=== Section Start ===

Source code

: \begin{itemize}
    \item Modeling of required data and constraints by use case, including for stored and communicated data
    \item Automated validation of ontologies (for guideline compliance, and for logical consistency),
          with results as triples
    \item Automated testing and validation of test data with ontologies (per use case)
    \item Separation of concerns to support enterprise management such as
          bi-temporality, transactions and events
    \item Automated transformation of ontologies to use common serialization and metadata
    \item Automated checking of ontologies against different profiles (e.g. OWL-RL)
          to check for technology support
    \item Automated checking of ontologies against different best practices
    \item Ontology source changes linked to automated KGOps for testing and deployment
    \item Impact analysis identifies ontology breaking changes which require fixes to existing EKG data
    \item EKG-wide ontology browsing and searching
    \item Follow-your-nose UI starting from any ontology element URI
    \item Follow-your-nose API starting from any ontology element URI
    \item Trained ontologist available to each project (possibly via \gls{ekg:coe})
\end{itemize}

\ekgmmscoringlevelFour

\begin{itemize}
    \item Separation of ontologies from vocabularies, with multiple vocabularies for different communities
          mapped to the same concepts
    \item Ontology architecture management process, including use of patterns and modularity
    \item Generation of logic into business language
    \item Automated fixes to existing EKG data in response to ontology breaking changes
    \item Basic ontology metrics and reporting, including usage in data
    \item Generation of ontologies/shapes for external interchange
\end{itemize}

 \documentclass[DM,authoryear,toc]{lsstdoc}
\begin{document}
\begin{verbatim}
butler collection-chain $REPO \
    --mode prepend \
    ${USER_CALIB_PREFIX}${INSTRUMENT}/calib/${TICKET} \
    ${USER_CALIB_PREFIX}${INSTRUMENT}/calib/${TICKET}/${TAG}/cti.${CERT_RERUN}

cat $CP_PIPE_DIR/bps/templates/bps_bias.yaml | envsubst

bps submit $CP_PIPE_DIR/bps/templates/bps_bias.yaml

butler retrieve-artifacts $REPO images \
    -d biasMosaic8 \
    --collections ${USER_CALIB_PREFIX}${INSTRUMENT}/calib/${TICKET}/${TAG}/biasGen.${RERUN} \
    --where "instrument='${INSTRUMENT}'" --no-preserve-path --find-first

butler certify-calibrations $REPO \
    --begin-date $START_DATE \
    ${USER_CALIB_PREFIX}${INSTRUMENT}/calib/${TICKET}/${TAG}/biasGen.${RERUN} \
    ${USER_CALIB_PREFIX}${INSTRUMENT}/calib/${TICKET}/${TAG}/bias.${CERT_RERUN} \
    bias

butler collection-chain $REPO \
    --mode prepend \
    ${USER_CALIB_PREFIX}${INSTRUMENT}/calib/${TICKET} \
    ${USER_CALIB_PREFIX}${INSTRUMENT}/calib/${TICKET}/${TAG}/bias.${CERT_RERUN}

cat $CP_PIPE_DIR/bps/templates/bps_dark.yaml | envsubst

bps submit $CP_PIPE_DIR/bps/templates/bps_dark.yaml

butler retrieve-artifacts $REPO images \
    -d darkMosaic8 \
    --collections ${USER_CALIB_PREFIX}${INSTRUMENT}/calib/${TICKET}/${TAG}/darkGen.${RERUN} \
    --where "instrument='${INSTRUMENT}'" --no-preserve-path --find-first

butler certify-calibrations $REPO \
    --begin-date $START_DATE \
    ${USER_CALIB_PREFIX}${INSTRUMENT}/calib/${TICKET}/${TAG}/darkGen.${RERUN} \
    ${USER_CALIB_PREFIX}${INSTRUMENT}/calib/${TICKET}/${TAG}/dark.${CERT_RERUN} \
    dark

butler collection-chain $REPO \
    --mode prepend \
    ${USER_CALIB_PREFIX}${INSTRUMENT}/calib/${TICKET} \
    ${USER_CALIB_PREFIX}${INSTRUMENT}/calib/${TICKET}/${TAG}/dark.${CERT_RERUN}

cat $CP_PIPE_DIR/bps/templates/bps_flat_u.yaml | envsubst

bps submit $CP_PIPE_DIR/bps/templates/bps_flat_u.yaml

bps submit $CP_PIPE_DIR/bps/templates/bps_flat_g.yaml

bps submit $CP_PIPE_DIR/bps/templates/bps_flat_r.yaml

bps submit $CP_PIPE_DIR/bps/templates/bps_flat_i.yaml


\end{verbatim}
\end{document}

=== Section End ===

▸ **Brief**: Return each line of the preceding material in which "including" can be found.

▸ **Task solution**:
    \item Modeling of required data and constraints by use case, including for stored and communicated data
    \item Ontology architecture management process, including use of patterns and modularity
    \item Basic ontology metrics and reporting, including usage in data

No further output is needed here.